Overall, the equity portfolio is managed in an undogmatic and pro-active manner. To ensure investments adhere to this strategy, in the liquid equity portionWPV seeks only highly liquid strategies fund structures that do not impose lock-ups and which cannot easily impose restrictions in times of stress.

Nevertheless, in typical German fashion, WPV still has a low, currently 5%, allocation to equities. The pension fund is trying to raise this figure in the medium term, although Korfmacher expects the exposure to remain below 10%.

Similarly, WPV is trying to expand its allocation to alternative investments. At present, exposure to asset classes such as private equity is small. Real estate investments, however, already make up 13% of WPV’s asset allocation.

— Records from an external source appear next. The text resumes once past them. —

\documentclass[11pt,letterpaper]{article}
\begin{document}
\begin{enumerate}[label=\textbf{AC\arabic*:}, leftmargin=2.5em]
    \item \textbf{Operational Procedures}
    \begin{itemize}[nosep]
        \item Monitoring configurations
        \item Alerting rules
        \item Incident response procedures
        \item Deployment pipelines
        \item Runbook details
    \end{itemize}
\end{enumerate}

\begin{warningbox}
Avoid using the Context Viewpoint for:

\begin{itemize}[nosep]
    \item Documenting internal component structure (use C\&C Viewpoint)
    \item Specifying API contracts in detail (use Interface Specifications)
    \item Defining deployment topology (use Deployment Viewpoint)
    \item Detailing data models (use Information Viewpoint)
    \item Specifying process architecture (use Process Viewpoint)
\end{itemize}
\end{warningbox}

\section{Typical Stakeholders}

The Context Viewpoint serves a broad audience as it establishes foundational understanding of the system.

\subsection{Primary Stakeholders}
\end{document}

In the past, WPV’s real estate investments were managed externally through Spezialfonds or stakes in funds. However, this is, in part, about to change. “We are in the selection process of an individual fund, a master structure, for which we plan to buy real-estate assets directly, either by ourselves or with external help,” says Korfmacher. “It will give us much more influence in investment decisions. However, the management of our real estate and alternative investments overall will continue to be outsourced.”

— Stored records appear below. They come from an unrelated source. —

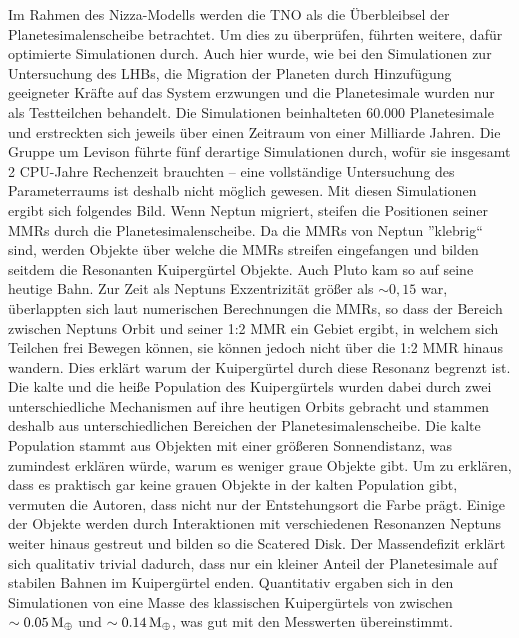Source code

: \documentclass[12pt,a4paper,twoside]{article}
\renewcommand{\cite}{\citep}
\newcommand{\ME}{M_\oplus}
\begin{document}
\noindent
Im Rahmen des Nizza-Modells werden die TNO als die Überbleibsel der Planetesimalenscheibe betrachtet.
Um dies zu überprüfen, führten \cite{Levison2008} weitere, dafür optimierte Simulationen durch. Auch hier wurde, wie bei den Simulationen zur Untersuchung des LHBs, die Migration der Planeten durch Hinzufügung geeigneter Kräfte auf das System erzwungen und die Planetesimale wurden nur als Testteilchen behandelt\cite{Levison2008}. %
Die Simulationen beinhalteten 60.000 Planetesimale und erstreckten sich jeweils über einen Zeitraum von einer Milliarde Jahren\cite{Levison2008}. Die Gruppe um Levison führte fünf derartige Simulationen durch, wofür sie insgesamt 2 CPU-Jahre Rechenzeit brauchten – eine vollständige Untersuchung des Parameterraums ist deshalb nicht möglich gewesen\cite{Levison2008}.
Mit diesen Simulationen ergibt sich folgendes Bild. %
Wenn Neptun migriert, steifen die Positionen seiner MMRs durch die Planetesimalenscheibe. Da die MMRs von Neptun ''klebrig`` sind\cite{Levison2008}, werden Objekte über welche die MMRs streifen eingefangen und bilden seitdem die Resonanten Kuipergürtel Objekte. Auch Pluto kam so auf seine heutige Bahn.
Zur Zeit als Neptuns Exzentrizität größer als $\sim 0,15$ war, überlappten sich laut numerischen Berechnungen die MMRs, so dass der Bereich zwischen Neptuns Orbit und seiner 1:2 MMR ein Gebiet ergibt, in welchem sich Teilchen frei Bewegen können, sie können jedoch nicht über die 1:2 MMR hinaus wandern\cite{Levison2008}. Dies erklärt warum der Kuipergürtel durch diese Resonanz begrenzt ist.
Die kalte und die heiße Population des Kuipergürtels wurden dabei durch zwei unterschiedliche Mechanismen auf ihre heutigen Orbits gebracht und stammen deshalb aus unterschiedlichen Bereichen der Planetesimalenscheibe. Die kalte Population stammt aus Objekten mit einer größeren Sonnendistanz, was zumindest erklären würde, warum es weniger graue Objekte gibt. Um zu erklären, dass es praktisch gar keine grauen Objekte in der kalten Population gibt, vermuten die Autoren, dass nicht nur der Entstehungsort die Farbe prägt\cite{Levison2008}. %
Einige der Objekte werden durch Interaktionen mit verschiedenen Resonanzen Neptuns weiter hinaus gestreut und bilden so die Scatered Disk. %
Der Massendefizit erklärt sich qualitativ trivial dadurch, dass nur ein kleiner Anteil der Planetesimale auf stabilen Bahnen im Kuipergürtel enden. Quantitativ ergaben sich in den Simulationen von \cite{Levison2008} eine Masse des klassischen Kuipergürtels von zwischen $\sim\unit[0.05]{\ME}$ und $\sim\unit[0.14]{\ME}$, was gut mit den Messwerten übereinstimmt.
\end{document}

One of the most unusual additions to WPV’s investment portfolio was its student-loan programme, which it started in 2007 and has now grown to €10m. WPV grants loans to a company, which finances the course fees for students at private universities. Following completion of their degrees, the students repay a percentage of the actual income they earn over a specific period to the company. To safeguard the eligibility of the loans as cover funds, the concept for the investors includes both a repayment of the principal sum and a minimum interest rate. But the actual yield of the financial investment is determined by the income situation of the university graduates.

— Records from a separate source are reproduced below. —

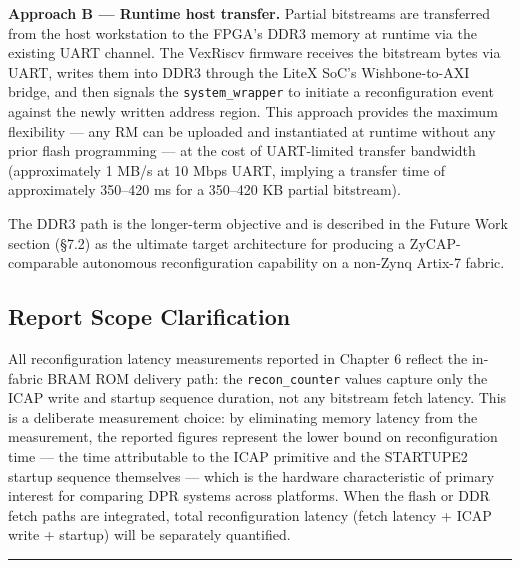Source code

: \textbf{Approach B — Runtime host transfer.} Partial bitstreams are transferred from the host workstation to the FPGA's DDR3 memory at runtime via the existing UART channel. The VexRiscv firmware receives the bitstream bytes via UART, writes them into DDR3 through the LiteX SoC's Wishbone-to-AXI bridge, and then signals the \texttt{system\_wrapper} to initiate a reconfiguration event against the newly written address region. This approach provides the maximum flexibility — any RM can be uploaded and instantiated at runtime without any prior flash programming — at the cost of UART-limited transfer bandwidth (approximately 1 MB/s at 10 Mbps UART, implying a transfer time of approximately 350–420 ms for a 350–420 KB partial bitstream).

The DDR3 path is the longer-term objective and is described in the Future Work section (§7.2) as the ultimate target architecture for producing a ZyCAP-comparable autonomous reconfiguration capability on a non-Zynq Artix-7 fabric.

\subsection{Report Scope Clarification}

All reconfiguration latency measurements reported in Chapter 6 reflect the in-fabric BRAM ROM delivery path: the \texttt{recon\_counter} values capture only the ICAP write and startup sequence duration, not any bitstream fetch latency. This is a deliberate measurement choice: by eliminating memory latency from the measurement, the reported figures represent the lower bound on reconfiguration time — the time attributable to the ICAP primitive and the STARTUPE2 startup sequence themselves — which is the hardware characteristic of primary interest for comparing DPR systems across platforms. When the flash or DDR fetch paths are integrated, total reconfiguration latency (fetch latency + ICAP write + startup) will be separately quantified.

\vspace{0.4em}\hrule\vspace{0.4em}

“We were the first institutional investor in Germany to start up this student loan programme, a reverse inter-generational contract, with a private business school,” says Korfmacher. “As an institutional investor, we were initially cautious, which is why we hedged our exposure to the student fund with a trust mandate, which ensures us a guaranteed minimum rate of return of around 3%. But we hope this investment will generate 6-7%. In addition, it provides negative correlation with other asset classes and offers a way for WPV to contribute positively to society.”

Last year was the second time the pension fund did not report an investment return of 4%. However, the returns do not equal the pension fund’s investment performance.

If WPV’s asset growth exceeds the hurdle rate in one year, additional returns can be either distributed or put aside as hidden reserves (stille Reserven). If returns fall below the hurdle rate, for smoothing purposes the pension fund can either dip into previously accumulated reserves or define them as undisclosed negative reserves (stille Last) according to German commercial code HGB.